Re: Replication bandwidth comparison



My point is with posting absolute numbers. Any numbers are HIGHLY
subjective to hardware, OS, OS configuration, NIC, NIC drivers, network
capacity, number of network hops, database structure, database
configuration, replication configuation, user activity in both publisher and
subscriber, processing capacity, transaction volume, transaction pattern,
and the list goes on and on and on. Unless you account for all of those
variables, any numbers posted are very misleading and we've all dealt with
managers who will take any excuse to "grind an axe".

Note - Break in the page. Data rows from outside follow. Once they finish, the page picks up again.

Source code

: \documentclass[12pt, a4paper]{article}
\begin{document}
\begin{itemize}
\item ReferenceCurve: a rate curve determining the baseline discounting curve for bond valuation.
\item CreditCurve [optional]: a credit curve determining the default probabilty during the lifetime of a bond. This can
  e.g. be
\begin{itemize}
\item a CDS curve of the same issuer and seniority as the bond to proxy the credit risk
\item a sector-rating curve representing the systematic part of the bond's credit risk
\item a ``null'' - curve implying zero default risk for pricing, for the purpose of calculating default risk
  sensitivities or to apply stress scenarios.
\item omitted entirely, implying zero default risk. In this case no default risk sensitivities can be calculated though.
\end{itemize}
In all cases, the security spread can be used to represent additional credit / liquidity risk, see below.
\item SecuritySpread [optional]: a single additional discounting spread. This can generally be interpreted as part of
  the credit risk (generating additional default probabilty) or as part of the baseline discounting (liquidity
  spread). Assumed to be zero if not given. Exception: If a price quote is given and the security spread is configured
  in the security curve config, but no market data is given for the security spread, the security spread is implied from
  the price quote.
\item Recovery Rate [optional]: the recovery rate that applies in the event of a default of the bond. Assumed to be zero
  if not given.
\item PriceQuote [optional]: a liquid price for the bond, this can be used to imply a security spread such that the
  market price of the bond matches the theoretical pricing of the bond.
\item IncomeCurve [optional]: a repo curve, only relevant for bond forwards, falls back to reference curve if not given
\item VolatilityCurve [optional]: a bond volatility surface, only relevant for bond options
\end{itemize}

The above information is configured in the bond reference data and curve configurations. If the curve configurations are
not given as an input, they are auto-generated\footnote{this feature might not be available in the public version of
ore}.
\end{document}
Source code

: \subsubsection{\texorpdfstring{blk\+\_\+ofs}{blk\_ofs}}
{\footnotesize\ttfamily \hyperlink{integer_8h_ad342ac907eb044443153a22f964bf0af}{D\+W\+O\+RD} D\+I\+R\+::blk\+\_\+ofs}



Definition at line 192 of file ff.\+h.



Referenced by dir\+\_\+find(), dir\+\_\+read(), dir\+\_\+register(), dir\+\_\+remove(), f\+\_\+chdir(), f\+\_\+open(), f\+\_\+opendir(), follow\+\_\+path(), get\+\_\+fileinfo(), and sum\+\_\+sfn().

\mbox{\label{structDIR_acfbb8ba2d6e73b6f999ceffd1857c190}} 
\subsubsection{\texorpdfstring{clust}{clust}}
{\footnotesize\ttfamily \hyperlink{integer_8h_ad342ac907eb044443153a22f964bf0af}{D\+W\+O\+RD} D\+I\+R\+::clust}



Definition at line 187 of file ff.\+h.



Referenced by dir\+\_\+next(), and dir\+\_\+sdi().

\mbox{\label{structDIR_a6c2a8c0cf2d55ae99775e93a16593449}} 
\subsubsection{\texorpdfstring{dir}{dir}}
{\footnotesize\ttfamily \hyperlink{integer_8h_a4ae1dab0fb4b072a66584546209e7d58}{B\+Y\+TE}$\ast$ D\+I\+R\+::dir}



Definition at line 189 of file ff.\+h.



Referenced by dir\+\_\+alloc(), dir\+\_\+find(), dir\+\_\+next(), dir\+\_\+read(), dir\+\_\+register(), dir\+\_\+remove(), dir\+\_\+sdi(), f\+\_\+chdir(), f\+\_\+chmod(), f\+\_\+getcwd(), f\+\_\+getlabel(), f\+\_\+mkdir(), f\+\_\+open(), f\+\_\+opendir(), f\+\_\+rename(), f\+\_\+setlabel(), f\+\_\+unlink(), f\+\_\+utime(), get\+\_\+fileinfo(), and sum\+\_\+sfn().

There are entire classes of applications that never perform a delete while
there are entire classes which never update a row of data. I've dealt with
healthcare applications which never deleted a row of data (a logical delete
was performed instead). I've also dealt with others where updates were not
allowed and every change was posted as a new row of data. Every industry
has applications like this and while not "routine", it is quite common
particularly in financial services.

--
Mike
http://www.solidqualitylearning.com
Disclaimer: This communication is an original work and represents my sole
views on the subject. It does not represent the views of any other person
or entity either by inference or direct reference.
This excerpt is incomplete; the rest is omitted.